__TASK TO COMPLETE__. Each line of the material below with the word "adaptive" is to be reported.
<<<<
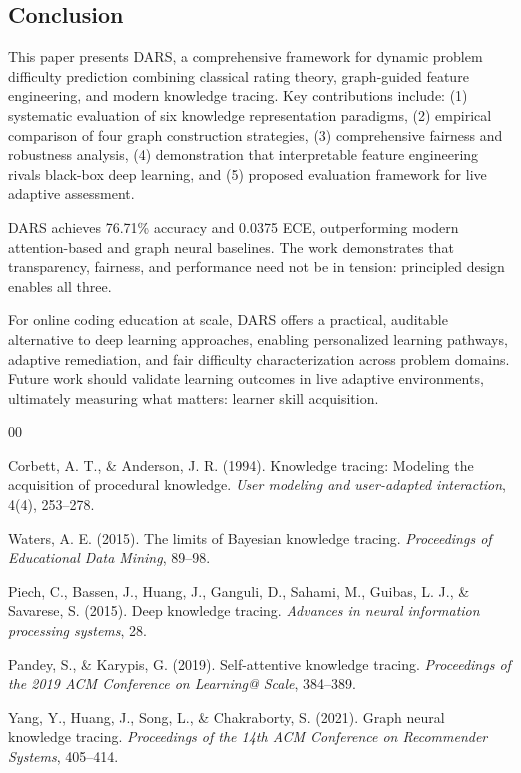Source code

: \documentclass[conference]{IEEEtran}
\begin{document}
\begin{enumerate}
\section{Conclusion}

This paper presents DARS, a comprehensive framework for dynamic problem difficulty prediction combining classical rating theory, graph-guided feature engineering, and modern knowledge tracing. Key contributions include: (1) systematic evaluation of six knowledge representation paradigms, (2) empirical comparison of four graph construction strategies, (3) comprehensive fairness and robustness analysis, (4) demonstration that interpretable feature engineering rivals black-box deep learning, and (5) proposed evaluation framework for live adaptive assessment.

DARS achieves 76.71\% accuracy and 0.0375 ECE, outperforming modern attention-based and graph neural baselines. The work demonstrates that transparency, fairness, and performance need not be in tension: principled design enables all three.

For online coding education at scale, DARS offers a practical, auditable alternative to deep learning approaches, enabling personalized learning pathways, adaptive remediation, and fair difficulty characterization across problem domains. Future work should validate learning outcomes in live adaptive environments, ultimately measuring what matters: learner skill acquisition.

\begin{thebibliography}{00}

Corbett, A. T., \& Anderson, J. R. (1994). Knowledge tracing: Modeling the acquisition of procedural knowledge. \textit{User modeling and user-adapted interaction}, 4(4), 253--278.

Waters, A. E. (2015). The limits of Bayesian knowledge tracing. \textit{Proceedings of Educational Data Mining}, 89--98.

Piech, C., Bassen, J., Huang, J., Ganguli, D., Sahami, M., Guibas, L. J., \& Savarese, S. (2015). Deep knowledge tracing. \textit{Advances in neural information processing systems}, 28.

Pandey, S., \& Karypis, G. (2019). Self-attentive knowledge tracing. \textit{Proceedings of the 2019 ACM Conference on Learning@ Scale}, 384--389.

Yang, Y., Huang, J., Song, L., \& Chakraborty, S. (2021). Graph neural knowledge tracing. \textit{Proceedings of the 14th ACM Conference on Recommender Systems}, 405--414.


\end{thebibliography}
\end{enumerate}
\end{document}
>>>>
<<<<
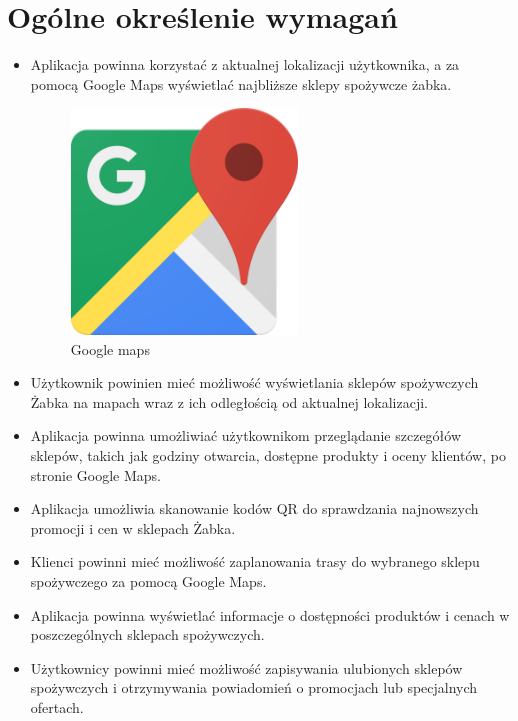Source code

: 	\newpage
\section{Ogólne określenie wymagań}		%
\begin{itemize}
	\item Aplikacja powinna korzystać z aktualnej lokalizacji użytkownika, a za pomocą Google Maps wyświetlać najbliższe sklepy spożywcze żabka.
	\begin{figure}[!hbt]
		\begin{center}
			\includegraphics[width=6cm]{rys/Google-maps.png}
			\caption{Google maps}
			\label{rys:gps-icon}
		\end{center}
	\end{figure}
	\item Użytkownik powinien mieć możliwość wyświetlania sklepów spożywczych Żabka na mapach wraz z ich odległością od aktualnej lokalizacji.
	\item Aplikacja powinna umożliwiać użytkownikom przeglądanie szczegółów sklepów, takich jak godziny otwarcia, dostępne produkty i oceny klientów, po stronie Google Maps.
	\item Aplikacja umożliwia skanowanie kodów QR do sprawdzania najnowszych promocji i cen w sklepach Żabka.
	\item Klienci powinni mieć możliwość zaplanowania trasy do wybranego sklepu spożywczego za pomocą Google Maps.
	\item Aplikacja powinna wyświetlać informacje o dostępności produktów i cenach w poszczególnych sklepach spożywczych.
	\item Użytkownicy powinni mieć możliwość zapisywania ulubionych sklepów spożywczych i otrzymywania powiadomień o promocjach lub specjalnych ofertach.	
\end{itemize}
>>>>
__RESPONSE AREA__.
This paper presents DARS, a comprehensive framework for dynamic problem difficulty prediction combining classical rating theory, graph-guided feature engineering, and modern knowledge tracing. Key contributions include: (1) systematic evaluation of six knowledge representation paradigms, (2) empirical comparison of four graph construction strategies, (3) comprehensive fairness and robustness analysis, (4) demonstration that interpretable feature engineering rivals black-box deep learning, and (5) proposed evaluation framework for live adaptive assessment.
For online coding education at scale, DARS offers a practical, auditable alternative to deep learning approaches, enabling personalized learning pathways, adaptive remediation, and fair difficulty characterization across problem domains. Future work should validate learning outcomes in live adaptive environments, ultimately measuring what matters: learner skill acquisition.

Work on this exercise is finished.